I hear that a memorial cruise has left from Southampton to follow the course taken by RMS Titanic on her doomed maiden voyage. It’s 100 years since she sank and Britain seems to be in the grip of a morbid Titanic fever. Last night on BBC 2 they had a ludicrous show entitled Titanic: A Commemoration in Music and Film. I watched a bit of it and it seemed to consist of John Humphrys pontificating on the people who died interspersed with a lot of singing. A sort of Titanic themed Royal Variety Performance.
I tweeted on the absurdity of our culture being so desperate for meaning that we are forced to squeeze the emotions out of ancient disasters. Perhaps next year we’ll have a song and dance version of The Katyn Massacre?

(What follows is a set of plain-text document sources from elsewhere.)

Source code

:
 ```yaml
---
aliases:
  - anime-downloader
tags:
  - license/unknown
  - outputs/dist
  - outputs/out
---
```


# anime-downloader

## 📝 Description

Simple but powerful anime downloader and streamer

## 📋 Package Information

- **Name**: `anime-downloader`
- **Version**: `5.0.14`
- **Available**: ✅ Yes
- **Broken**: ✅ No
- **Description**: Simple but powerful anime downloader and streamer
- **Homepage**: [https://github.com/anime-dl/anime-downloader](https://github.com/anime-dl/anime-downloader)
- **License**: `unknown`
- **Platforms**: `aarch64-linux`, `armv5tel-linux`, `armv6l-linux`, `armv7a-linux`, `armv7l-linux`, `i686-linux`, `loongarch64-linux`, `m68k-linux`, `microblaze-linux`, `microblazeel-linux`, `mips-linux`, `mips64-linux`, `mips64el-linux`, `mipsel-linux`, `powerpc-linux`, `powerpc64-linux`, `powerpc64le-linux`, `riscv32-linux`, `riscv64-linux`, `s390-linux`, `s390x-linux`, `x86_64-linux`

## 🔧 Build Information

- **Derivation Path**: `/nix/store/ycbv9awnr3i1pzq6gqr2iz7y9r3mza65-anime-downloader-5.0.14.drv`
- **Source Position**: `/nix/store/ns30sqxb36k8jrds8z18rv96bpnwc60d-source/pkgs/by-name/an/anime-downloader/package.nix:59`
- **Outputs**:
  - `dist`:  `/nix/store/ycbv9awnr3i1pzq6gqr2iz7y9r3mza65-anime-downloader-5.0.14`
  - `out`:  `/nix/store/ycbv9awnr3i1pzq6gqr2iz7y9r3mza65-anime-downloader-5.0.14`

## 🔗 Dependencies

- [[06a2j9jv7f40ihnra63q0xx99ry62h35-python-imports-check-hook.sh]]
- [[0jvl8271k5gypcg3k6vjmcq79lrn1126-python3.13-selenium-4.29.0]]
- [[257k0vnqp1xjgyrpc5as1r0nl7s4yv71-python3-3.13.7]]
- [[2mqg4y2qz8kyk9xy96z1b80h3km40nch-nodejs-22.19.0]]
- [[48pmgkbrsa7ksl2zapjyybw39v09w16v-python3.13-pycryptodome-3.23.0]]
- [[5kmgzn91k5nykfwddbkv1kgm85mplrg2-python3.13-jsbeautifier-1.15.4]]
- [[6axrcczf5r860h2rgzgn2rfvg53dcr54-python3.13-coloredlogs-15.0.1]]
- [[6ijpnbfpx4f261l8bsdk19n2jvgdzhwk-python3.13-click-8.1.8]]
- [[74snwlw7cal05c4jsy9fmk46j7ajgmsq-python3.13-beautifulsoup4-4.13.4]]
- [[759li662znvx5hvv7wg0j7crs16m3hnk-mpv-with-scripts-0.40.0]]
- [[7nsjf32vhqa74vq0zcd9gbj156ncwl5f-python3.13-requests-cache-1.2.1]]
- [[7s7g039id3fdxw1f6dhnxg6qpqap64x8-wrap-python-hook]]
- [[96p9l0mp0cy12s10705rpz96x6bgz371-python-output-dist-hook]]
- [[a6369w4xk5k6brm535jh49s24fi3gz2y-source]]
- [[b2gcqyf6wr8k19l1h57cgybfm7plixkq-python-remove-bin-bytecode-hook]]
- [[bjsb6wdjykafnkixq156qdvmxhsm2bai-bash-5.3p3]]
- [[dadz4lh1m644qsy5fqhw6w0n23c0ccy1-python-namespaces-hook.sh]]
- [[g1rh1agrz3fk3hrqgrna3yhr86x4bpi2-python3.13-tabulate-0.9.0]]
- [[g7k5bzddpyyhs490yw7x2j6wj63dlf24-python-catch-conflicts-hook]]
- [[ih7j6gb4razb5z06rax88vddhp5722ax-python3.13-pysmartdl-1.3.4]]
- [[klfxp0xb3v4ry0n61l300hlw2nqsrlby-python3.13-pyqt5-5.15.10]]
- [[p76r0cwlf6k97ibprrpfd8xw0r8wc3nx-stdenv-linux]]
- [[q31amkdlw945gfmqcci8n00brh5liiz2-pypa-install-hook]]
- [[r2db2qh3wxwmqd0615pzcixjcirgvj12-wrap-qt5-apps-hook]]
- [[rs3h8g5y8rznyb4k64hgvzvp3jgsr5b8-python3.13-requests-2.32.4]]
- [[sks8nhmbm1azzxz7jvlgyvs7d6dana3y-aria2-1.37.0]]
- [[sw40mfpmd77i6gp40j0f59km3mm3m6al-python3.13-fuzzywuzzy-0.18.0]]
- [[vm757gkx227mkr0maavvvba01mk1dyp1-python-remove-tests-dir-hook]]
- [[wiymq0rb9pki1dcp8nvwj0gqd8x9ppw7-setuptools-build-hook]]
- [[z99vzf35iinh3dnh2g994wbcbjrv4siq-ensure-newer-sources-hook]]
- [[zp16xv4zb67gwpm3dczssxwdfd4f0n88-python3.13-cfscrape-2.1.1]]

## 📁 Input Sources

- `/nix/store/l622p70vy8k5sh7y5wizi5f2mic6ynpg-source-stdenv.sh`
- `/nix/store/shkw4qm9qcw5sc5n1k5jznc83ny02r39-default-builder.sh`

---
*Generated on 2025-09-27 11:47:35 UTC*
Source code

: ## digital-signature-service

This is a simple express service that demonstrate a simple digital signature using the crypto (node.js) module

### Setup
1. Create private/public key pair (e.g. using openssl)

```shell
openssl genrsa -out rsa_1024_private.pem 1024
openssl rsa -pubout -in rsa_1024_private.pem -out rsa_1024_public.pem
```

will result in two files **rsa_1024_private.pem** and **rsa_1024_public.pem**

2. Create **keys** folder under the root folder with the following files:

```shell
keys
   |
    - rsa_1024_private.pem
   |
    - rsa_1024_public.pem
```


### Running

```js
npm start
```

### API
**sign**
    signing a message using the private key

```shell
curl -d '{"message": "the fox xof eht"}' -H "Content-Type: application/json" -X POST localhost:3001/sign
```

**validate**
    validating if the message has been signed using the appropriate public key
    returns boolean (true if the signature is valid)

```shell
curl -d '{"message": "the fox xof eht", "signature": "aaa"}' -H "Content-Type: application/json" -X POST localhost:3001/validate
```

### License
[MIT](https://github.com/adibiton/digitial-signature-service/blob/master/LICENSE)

However, as cynical as I am, I was very moved by a radio program on BBC World Service on Saturday night entitled Titanic – In Her Own Words. The program was based on transcripts of the morse code messages sent to and from the Titanic as she sank. A narrator explained that a hundreds years ago morse code was used in a similar fashion to the way we use Twitter today. Messages were transmitted by one station but could be heard by many. The messages were short and sharp and jargon was frequently used to save time. The morse code operators developed a sort of slang where they ironically referred to each other as “old man” in the manner of the English aristocracy and this term was frequently abbreviated to OM.
The program presented an excellent demonstration of the dedication of the radio operator as he stuck with his task to the bitter end notably trying to contact the SS California which lay much nearer than the other ships responding to her distress calls.
Worth a listen!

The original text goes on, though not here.